*** Block opens ***
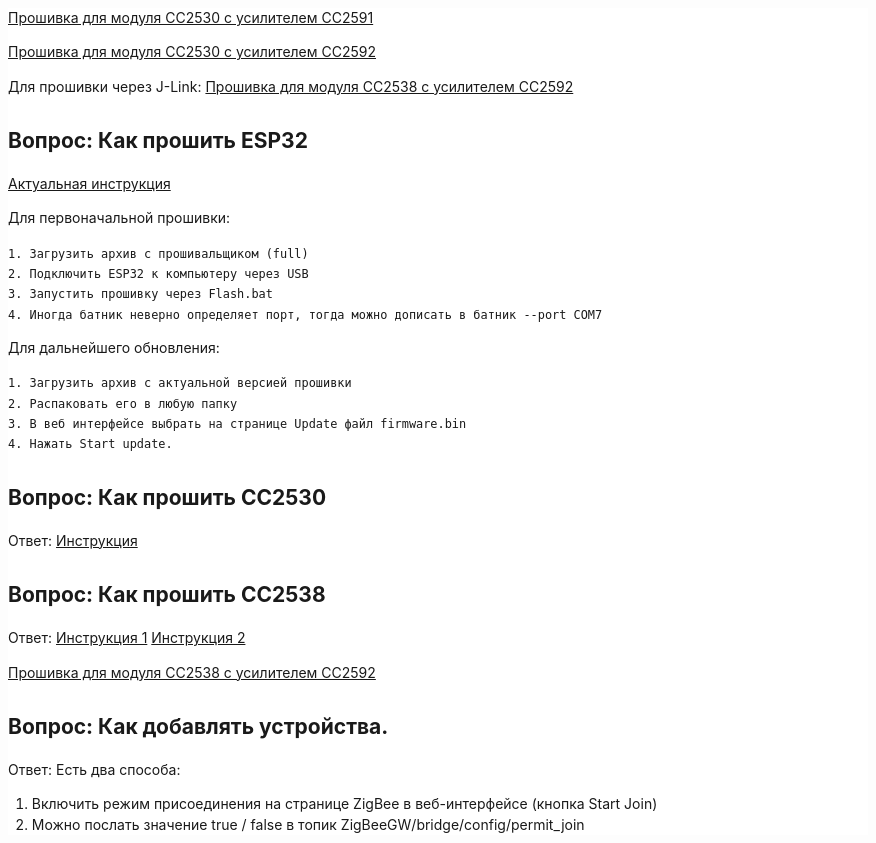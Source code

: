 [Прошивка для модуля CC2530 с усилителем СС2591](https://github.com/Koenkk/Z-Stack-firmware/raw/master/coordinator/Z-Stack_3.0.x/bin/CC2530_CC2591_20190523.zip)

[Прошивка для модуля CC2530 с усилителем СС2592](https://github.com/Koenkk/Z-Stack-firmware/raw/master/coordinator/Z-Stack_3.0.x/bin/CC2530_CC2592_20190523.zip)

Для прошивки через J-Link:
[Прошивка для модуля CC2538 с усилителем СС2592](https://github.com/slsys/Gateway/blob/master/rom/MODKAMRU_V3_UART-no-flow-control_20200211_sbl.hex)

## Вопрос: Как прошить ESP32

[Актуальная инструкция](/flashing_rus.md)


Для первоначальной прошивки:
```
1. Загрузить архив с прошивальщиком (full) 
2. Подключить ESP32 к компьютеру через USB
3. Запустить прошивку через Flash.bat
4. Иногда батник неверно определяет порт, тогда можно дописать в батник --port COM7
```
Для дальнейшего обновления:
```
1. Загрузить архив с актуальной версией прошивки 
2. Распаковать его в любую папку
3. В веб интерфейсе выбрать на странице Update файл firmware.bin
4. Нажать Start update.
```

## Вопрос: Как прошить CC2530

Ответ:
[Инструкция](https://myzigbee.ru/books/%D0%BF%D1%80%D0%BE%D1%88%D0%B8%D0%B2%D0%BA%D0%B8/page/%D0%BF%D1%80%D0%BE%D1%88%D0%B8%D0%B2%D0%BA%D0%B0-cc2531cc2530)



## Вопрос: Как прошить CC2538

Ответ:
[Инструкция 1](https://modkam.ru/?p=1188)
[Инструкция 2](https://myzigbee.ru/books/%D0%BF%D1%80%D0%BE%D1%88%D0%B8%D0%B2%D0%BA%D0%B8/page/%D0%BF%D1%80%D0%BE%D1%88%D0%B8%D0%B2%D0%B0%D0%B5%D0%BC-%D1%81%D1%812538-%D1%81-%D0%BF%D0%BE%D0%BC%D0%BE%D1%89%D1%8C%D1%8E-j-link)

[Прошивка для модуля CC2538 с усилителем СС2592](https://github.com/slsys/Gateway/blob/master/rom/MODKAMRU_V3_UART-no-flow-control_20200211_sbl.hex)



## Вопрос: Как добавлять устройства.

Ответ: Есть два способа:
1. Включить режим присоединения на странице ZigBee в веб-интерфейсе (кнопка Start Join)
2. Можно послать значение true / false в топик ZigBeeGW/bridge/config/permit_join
*** Block closes ***
*** Block opens ***
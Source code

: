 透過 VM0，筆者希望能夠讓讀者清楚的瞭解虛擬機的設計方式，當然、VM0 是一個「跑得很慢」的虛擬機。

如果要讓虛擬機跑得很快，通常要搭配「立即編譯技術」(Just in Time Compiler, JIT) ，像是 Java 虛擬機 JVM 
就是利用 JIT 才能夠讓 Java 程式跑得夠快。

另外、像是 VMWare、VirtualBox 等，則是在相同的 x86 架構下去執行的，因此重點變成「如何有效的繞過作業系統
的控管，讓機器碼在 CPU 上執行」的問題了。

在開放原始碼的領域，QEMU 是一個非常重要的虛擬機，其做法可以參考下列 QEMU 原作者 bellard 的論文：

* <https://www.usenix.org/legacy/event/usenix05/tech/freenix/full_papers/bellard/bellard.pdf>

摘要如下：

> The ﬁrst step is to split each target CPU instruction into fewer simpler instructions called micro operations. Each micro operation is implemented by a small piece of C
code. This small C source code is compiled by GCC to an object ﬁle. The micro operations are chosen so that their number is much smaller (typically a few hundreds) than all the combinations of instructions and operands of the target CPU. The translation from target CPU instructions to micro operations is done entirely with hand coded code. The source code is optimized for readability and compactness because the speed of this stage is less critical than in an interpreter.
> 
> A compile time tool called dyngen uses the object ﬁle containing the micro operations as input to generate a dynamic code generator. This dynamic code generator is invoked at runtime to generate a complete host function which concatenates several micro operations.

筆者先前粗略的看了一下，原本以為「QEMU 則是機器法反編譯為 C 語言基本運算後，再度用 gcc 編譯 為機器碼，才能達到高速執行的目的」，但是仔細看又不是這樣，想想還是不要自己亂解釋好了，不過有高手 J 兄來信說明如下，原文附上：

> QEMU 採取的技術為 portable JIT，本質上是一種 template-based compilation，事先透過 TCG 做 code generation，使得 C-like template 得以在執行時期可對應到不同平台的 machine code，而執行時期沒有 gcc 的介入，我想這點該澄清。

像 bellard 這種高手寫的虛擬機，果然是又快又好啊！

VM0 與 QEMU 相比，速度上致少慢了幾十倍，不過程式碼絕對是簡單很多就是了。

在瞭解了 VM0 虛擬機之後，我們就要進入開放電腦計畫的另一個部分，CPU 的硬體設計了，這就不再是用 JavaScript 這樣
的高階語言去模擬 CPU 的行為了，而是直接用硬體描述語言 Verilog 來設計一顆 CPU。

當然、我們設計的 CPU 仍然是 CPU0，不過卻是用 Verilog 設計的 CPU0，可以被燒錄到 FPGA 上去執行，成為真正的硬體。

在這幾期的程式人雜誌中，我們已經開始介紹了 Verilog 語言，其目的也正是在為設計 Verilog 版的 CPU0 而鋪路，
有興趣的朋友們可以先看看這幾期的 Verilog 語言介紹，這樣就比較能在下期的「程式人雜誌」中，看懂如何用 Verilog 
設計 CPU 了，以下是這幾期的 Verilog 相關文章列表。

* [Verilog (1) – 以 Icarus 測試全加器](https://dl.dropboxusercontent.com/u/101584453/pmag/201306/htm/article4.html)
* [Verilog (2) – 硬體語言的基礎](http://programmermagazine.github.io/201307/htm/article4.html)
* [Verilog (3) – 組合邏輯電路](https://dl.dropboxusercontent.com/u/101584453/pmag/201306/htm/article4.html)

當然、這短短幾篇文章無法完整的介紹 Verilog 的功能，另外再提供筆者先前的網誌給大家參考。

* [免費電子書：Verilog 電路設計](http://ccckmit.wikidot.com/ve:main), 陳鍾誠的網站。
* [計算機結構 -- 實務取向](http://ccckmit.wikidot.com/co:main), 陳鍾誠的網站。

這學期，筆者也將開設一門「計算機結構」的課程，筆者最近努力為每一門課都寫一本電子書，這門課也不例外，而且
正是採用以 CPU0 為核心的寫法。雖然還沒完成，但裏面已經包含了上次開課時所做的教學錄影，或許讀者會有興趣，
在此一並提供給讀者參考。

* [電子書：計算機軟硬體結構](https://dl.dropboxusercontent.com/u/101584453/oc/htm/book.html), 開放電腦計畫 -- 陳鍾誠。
*** Block closes ***
*** Block opens ***
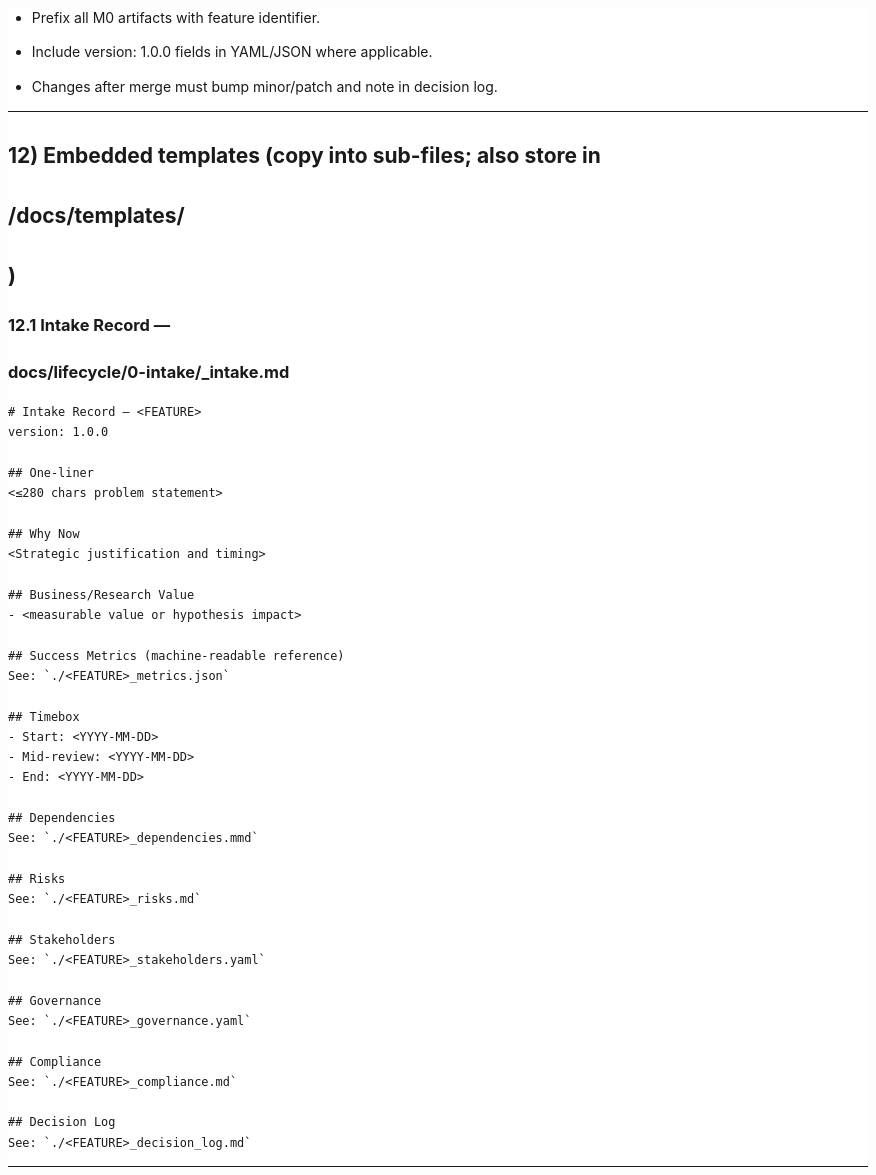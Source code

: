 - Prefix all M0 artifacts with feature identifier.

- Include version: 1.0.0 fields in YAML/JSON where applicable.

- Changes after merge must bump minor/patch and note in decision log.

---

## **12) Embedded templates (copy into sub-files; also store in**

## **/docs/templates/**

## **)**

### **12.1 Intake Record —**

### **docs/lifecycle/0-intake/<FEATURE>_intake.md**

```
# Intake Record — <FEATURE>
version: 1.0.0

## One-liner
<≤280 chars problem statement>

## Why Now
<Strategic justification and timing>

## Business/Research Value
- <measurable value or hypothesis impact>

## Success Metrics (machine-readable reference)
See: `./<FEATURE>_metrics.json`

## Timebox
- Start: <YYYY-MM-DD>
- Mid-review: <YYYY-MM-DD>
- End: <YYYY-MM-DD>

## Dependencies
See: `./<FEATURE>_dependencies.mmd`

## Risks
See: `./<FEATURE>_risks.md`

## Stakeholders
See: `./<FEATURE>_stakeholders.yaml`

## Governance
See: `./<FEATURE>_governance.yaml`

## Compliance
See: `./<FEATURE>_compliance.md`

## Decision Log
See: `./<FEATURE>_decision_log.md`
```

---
*** Block closes ***
- [What to produce]
Among the entries, how many lines hold the string "version"? Answer with a bare number.

- [Output for this exercise]
2